# Whiskey Tango Foxtrot



## sneakygroundbuzzard (Nov 1, 2012)

i can understand the make up, to look good on camera

but why the need for camo when hunting at night

wouldnt all black be more appropriate?


----------



## texaspredatorhunter (Aug 14, 2014)

Haha! I guess that's how the hoochies roll in Texas!


----------



## prairiewolf (Feb 19, 2012)

Another example that TV hunting shows are all about their sponsors selling stuff and I dont believe in half of what they say to do, lol

and again I say you dont need camo, Mark just called in 3 coyotes and 2 bobcats in mid day wearing dress clothes, lol


----------



## Jonbnks (Jan 21, 2012)

To those girls, putting on makeup is probably like having their cell phones. Just something they always have to have. They are there to look good and hopefully have the animals show up right in front of them for the cameras. About time to start recording the shows so you can skip past the annoying parts, plus all the stupid commercials.


----------



## Boxerboxer (Aug 6, 2015)

Worth keeping in mind that with TV the people you see on screen rarely have much control over what's going on, including but not limited to clothes, makeup, what they're doing/saying, etc.

Totally agree the makeup is silly, except that on a TV hunt no one is JUST there to hunt.

Sent from my iPhone using Tapatalk


----------



## Rick Howard (Feb 25, 2012)

I forgot makeup


----------



## prairiewolf (Feb 19, 2012)

Is that the same pic, or did you lose another one, lol


----------



## Rick Howard (Feb 25, 2012)

same pic. I have not missed since. Even killed a couple with tumbling bullets lol. Anything to not wear the dress again. My hunting partner owes us a dress pic though. He missed one a few weeks ago while we were out.


----------



## catcapper (Feb 11, 2010)

Hollywood will be call'in ya soon.lol.

awprint:


----------



## Rick Howard (Feb 25, 2012)

No worry. I have caller ID.


----------



## 220swift (Mar 2, 2011)

next thing we know Rick will be changing from Red Hat Calls to Flowery Dress Calls.........lol


----------



## prairiewolf (Feb 19, 2012)

His boots dont match the dress though, think he needs to be in high heels, lol


----------



## Rick Howard (Feb 25, 2012)

Lol I have not missed since.

For the record. My hunting buddy and I came up with a rule: if you miss you have to wear a dress for the next stand. A photo will be taken. Photo will be posted online for better humiliation factor. The rules are that it has to be a clean miss. If the animal is running away per a prior miss or busted us or whatever caused it to be running it does not count as a miss. If there is a shot and no recovery than its a clean miss unless we find evidence to the contrary.

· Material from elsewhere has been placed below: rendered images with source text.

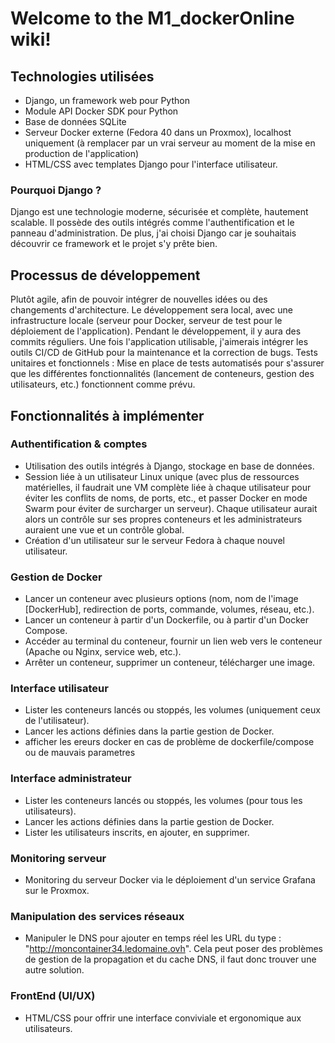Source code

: # Welcome to the M1_dockerOnline wiki!

## Technologies utilisées

- Django, un framework web pour Python
- Module API Docker SDK pour Python
- Base de données SQLite
- Serveur Docker externe (Fedora 40 dans un Proxmox), localhost uniquement (à remplacer par un vrai serveur au moment de la mise en production de l'application)
- HTML/CSS avec templates Django pour l'interface utilisateur.

### Pourquoi Django ?
Django est une technologie moderne, sécurisée et complète, hautement scalable. Il possède des outils intégrés comme l'authentification et le panneau d'administration. De plus, j'ai choisi Django car je souhaitais découvrir ce framework et le projet s'y prête bien.

## Processus de développement

Plutôt agile, afin de pouvoir intégrer de nouvelles idées ou des changements d'architecture. Le développement sera local, avec une infrastructure locale (serveur pour Docker, serveur de test pour le déploiement de l'application). Pendant le développement, il y aura des commits réguliers. Une fois l'application utilisable, j'aimerais intégrer les outils CI/CD de GitHub pour la maintenance et la correction de bugs.
Tests unitaires et fonctionnels : Mise en place de tests automatisés pour s'assurer que les différentes fonctionnalités (lancement de conteneurs, gestion des utilisateurs, etc.) fonctionnent comme prévu.

## Fonctionnalités à implémenter

### Authentification & comptes

- Utilisation des outils intégrés à Django, stockage en base de données.
- Session liée à un utilisateur Linux unique (avec plus de ressources matérielles, il faudrait une VM complète liée à chaque utilisateur pour éviter les conflits de noms, de ports, etc., et passer Docker en mode Swarm pour éviter de surcharger un serveur).  Chaque utilisateur aurait alors un contrôle sur ses propres conteneurs et les administrateurs auraient une vue et un contrôle global.
- Création d'un utilisateur sur le serveur Fedora à chaque nouvel utilisateur.

### Gestion de Docker

- Lancer un conteneur avec plusieurs options (nom, nom de l'image [DockerHub], redirection de ports, commande, volumes, réseau, etc.).
- Lancer un conteneur à partir d'un Dockerfile, ou à partir d'un Docker Compose.
- Accéder au terminal du conteneur, fournir un lien web vers le conteneur (Apache ou Nginx, service web, etc.).
- Arrêter un conteneur, supprimer un conteneur, télécharger une image.

### Interface utilisateur

- Lister les conteneurs lancés ou stoppés, les volumes (uniquement ceux de l'utilisateur).
- Lancer les actions définies dans la partie gestion de Docker.
- afficher les ereurs docker en cas de problème de dockerfile/compose ou de mauvais parametres 

### Interface administrateur

- Lister les conteneurs lancés ou stoppés, les volumes (pour tous les utilisateurs).
- Lancer les actions définies dans la partie gestion de Docker.
- Lister les utilisateurs inscrits, en ajouter, en supprimer.

### Monitoring serveur

- Monitoring du serveur Docker via le déploiement d'un service Grafana sur le Proxmox.

### Manipulation des services réseaux

- Manipuler le DNS pour ajouter en temps réel les URL du type : "http://moncontainer34.ledomaine.ovh". Cela peut poser des problèmes de gestion de la propagation et du cache DNS, il faut donc trouver une autre solution.

### FrontEnd (UI/UX)
- HTML/CSS pour offrir une interface conviviale et ergonomique aux utilisateurs.
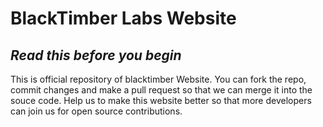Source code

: # BlackTimber Labs Website
## _Read this before you begin_
This is official repository of blacktimber Website. You can fork the repo, commit changes and make a pull request so that we can merge it into the souce code.
Help us to make this website better so that more developers can join us for open source contributions. 
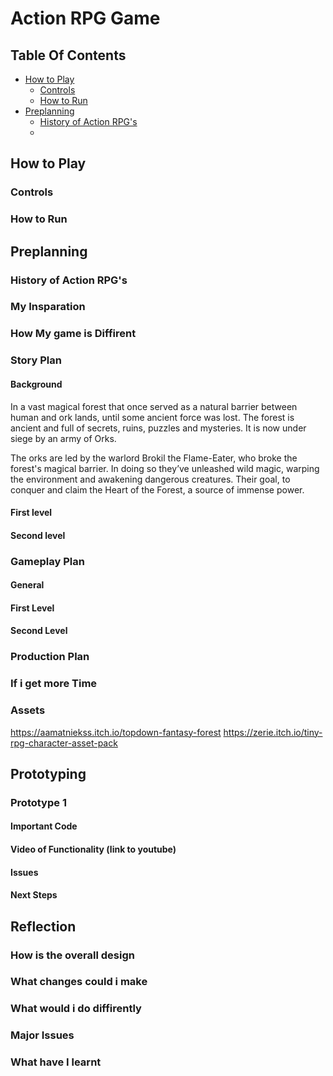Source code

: # Action RPG Game
## Table Of Contents
- [How to Play](#how-to-play)
	- [Controls](#controls)
   	- [How to Run](#how-to-run)
- [Preplanning](#preplanning)
  	- [History of Action RPG's](#history-of-action-rpg's)
  	- 

## How to Play
### Controls

### How to Run

## Preplanning
### History of Action RPG's

### My Insparation

### How My game is Diffirent

### Story Plan 
#### Background
In a vast magical forest that once served as a natural barrier between human and ork lands, until some ancient force was lost. The forest is ancient and full of secrets, ruins, puzzles and mysteries. It is now under siege by an army of Orks. 
 
The orks are led by the warlord Brokil the Flame-Eater, who broke the forest's magical barrier. In doing so they’ve unleashed wild magic, warping the environment and awakening dangerous creatures. Their goal, to conquer and claim the Heart of the Forest, a source of immense power. 
#### First level

#### Second level

### Gameplay Plan
#### General

#### First Level

#### Second Level

### Production Plan

### If i get more Time

### Assets
https://aamatniekss.itch.io/topdown-fantasy-forest
https://zerie.itch.io/tiny-rpg-character-asset-pack

## Prototyping
### Prototype 1
#### Important Code

#### Video of Functionality (link to youtube)

#### Issues 

#### Next Steps

## Reflection 
### How is the overall design 

### What changes could i make

### What would i do diffirently 

### Major Issues

### What have I learnt


 
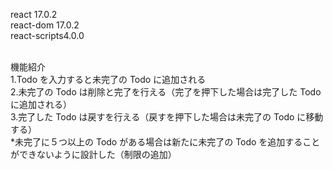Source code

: react 17.0.2<br>
react-dom 17.0.2<br>
react-scripts4.0.0<br> <br>

機能紹介<br>
1.Todo を入力すると未完了の Todo に追加される<br> 2.未完了の Todo は削除と完了を行える（完了を押下した場合は完了した Todo に追加される）<br> 3.完了した Todo は戻すを行える（戻すを押下した場合は未完了の Todo に移動する）<br> \*未完了に５つ以上の Todo がある場合は新たに未完了の Todo を追加することができないように設計した（制限の追加）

It's hard enough walking through the snow. High heels would hinder the hunting too much but would be a good laugh.


----------



## Antlerz22 (Apr 18, 2011)

Rick Howard said:


> Lol I have not missed since.
> 
> For the record. My hunting buddy and I came up with a rule: if you miss you have to wear a dress for the next stand. A photo will be taken. Photo will be posted online for better humiliation factor. The rules are that it has to be a clean miss. If the animal is running away per a prior miss or busted us or whatever caused it to be running it does not count as a miss. If there is a shot and no recovery than its a clean miss unless we find evidence to the contrary.
> 
> It's hard enough walking through the snow. High heels would hinder the hunting too much but would be a good laugh.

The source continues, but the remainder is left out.